**Task description:** Your response should reproduce every line of the entries that contains the word "images".

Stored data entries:
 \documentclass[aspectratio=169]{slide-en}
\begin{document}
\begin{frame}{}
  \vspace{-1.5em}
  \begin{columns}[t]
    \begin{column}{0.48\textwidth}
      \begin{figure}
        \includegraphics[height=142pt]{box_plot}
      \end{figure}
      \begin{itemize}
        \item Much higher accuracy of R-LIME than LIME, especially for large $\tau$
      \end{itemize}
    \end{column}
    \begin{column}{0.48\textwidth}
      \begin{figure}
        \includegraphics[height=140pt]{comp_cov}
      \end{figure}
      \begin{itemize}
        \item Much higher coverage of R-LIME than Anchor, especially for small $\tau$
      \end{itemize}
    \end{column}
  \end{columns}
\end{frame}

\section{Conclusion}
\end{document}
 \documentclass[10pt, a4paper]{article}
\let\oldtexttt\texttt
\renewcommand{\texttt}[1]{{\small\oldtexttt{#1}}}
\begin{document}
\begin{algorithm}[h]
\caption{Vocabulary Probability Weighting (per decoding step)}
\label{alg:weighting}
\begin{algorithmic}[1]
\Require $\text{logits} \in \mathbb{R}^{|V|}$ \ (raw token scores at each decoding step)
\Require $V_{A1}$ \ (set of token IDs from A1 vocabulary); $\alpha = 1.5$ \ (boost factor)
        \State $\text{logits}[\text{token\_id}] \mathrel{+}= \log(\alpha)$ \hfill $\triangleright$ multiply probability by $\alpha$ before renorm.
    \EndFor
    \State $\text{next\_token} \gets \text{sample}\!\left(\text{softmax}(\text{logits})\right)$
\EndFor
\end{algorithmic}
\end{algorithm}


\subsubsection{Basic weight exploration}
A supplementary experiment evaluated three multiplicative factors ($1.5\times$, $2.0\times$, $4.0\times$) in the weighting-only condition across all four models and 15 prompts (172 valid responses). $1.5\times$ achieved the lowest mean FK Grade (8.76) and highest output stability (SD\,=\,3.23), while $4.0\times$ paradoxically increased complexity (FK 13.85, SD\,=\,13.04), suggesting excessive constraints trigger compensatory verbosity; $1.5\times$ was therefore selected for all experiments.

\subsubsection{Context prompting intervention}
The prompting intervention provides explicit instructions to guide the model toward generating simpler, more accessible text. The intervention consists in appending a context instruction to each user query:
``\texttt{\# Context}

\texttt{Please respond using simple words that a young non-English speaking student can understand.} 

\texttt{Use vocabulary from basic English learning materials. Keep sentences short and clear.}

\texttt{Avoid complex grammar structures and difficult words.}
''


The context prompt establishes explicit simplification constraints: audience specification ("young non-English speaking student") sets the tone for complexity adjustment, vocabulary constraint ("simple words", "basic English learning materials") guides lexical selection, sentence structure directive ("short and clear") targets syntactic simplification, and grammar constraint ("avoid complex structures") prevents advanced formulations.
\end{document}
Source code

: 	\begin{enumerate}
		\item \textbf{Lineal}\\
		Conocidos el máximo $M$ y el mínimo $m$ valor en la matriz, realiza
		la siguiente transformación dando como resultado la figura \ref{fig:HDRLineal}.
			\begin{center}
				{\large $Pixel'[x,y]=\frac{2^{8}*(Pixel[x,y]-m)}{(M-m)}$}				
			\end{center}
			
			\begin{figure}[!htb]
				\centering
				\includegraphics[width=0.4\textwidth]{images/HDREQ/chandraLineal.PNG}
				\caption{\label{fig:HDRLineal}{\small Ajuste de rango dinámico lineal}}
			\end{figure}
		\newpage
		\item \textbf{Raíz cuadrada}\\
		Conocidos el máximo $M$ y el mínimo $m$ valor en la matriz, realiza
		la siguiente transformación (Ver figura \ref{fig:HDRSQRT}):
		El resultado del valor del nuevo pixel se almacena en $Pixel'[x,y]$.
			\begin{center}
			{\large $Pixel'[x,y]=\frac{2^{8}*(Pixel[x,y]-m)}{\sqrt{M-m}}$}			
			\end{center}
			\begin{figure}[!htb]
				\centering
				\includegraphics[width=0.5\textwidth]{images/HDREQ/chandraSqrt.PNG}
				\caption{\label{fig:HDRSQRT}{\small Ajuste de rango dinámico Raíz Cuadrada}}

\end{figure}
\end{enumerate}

**Response to the exercise:**
				\includegraphics[width=0.4\textwidth]{images/HDREQ/chandraLineal.PNG}
				\includegraphics[width=0.5\textwidth]{images/HDREQ/chandraSqrt.PNG}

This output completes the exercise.